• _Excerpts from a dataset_
——————————

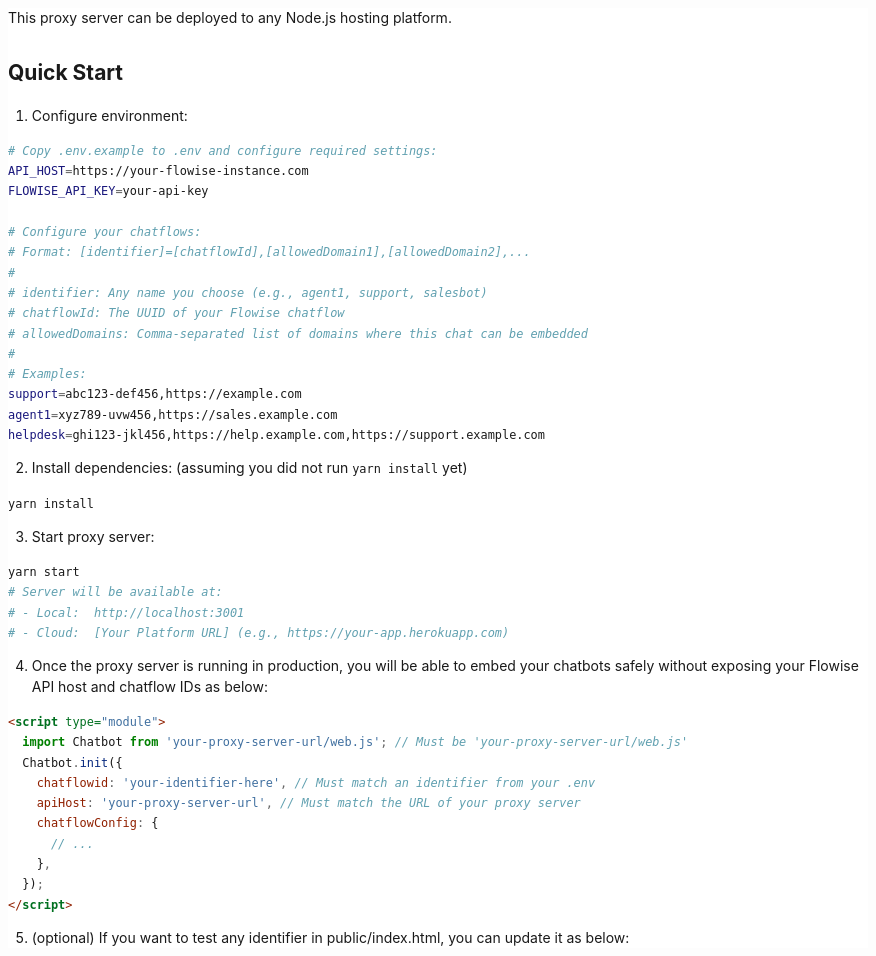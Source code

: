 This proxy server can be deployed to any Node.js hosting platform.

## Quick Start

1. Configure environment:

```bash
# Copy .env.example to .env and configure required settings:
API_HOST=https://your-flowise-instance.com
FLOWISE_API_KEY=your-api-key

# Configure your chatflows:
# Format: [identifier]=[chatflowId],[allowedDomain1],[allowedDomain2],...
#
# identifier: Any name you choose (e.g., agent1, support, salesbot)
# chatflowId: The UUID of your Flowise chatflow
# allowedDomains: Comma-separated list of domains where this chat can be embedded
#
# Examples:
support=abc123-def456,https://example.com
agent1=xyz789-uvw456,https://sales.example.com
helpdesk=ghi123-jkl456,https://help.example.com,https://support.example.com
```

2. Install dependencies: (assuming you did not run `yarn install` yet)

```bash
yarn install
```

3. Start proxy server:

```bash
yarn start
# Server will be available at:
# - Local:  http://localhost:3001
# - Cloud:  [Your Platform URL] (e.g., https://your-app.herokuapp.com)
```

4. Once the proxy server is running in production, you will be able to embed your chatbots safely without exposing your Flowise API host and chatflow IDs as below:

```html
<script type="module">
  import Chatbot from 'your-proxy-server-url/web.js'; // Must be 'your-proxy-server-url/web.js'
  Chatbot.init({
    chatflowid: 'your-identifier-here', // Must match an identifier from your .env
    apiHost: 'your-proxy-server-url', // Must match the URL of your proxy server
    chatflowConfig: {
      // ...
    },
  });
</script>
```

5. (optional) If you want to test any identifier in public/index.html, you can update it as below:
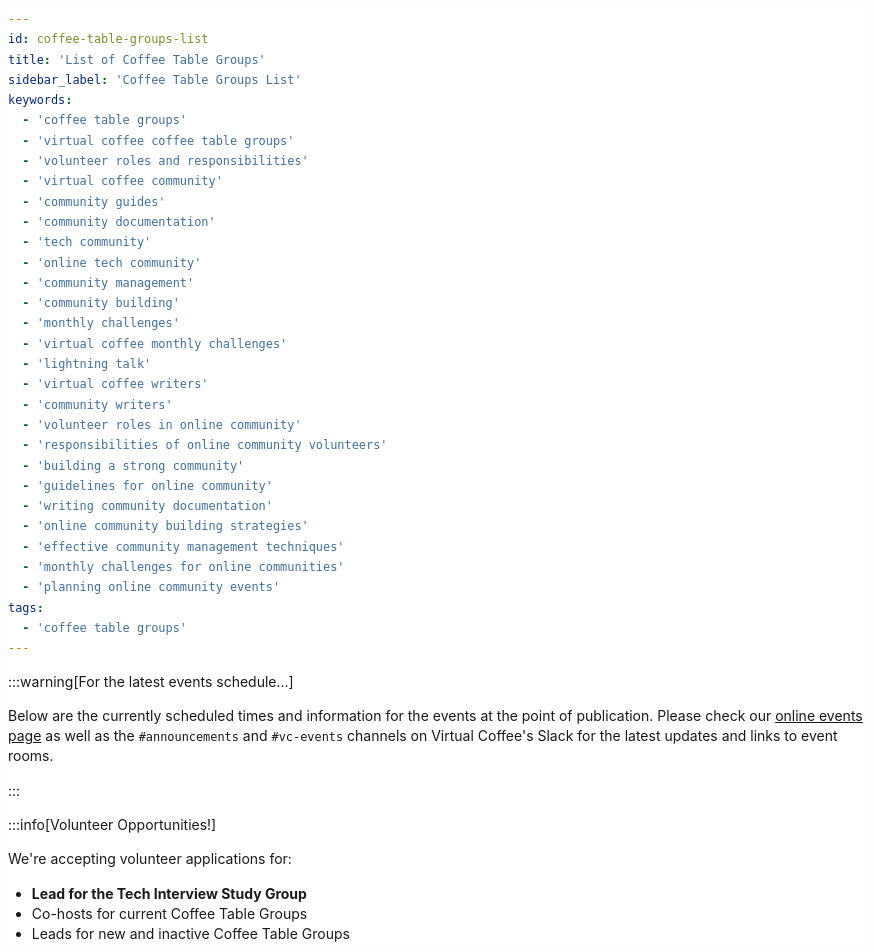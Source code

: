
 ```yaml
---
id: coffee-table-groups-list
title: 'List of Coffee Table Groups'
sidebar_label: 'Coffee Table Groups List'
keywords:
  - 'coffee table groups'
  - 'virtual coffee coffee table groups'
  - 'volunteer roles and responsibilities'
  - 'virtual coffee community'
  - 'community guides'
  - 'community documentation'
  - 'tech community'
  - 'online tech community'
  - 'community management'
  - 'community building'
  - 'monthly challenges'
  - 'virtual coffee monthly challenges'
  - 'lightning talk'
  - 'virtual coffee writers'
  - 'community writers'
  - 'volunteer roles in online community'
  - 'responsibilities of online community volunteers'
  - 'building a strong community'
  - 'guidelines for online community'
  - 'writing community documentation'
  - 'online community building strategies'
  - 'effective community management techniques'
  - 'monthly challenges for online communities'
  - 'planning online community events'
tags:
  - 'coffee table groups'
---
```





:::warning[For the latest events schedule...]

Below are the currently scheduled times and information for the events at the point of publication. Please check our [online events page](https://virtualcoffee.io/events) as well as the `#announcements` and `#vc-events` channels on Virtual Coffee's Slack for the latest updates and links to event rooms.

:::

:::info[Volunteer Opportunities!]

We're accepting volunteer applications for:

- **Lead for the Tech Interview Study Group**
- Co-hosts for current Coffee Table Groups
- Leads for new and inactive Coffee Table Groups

——————————

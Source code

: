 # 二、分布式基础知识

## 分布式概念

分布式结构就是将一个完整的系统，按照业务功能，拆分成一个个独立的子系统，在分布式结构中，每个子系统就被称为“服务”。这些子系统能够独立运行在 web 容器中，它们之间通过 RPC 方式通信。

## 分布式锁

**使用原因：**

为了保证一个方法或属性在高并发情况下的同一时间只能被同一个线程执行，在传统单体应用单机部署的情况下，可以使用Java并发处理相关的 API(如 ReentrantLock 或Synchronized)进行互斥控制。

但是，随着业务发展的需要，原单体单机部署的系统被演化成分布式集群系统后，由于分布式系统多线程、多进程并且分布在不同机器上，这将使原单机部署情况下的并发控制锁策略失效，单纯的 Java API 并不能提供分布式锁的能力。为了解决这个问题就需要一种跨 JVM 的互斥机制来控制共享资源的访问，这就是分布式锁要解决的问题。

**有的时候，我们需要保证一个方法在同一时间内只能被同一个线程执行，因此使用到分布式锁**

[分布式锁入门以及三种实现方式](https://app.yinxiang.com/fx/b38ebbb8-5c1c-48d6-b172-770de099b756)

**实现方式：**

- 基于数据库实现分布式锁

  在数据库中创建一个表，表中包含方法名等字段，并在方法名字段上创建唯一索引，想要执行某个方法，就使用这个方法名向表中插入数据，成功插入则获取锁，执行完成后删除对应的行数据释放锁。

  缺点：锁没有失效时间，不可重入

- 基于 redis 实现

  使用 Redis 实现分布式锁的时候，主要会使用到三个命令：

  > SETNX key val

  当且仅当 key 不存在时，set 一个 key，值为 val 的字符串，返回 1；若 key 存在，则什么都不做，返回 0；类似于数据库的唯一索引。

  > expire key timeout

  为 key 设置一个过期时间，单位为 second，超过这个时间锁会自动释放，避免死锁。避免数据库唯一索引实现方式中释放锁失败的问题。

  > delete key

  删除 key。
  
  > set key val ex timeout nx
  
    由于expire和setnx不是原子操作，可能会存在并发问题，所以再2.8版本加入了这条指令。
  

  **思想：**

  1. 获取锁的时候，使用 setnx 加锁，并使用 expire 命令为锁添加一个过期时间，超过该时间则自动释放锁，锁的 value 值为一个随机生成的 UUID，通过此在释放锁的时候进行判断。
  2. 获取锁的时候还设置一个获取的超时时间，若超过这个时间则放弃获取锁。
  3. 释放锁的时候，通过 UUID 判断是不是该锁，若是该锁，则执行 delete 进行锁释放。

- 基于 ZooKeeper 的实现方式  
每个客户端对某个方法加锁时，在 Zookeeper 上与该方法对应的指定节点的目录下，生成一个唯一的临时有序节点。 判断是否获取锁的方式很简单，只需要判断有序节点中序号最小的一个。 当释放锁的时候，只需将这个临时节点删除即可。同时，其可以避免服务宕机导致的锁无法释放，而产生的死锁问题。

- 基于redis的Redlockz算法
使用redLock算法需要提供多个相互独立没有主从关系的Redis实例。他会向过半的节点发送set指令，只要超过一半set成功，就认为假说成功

——————————

• _Work to be completed_
Search the entries for the word "timeout", then gather every line that has it.

• _Reply_
  > expire key timeout
  > set key val ex timeout nx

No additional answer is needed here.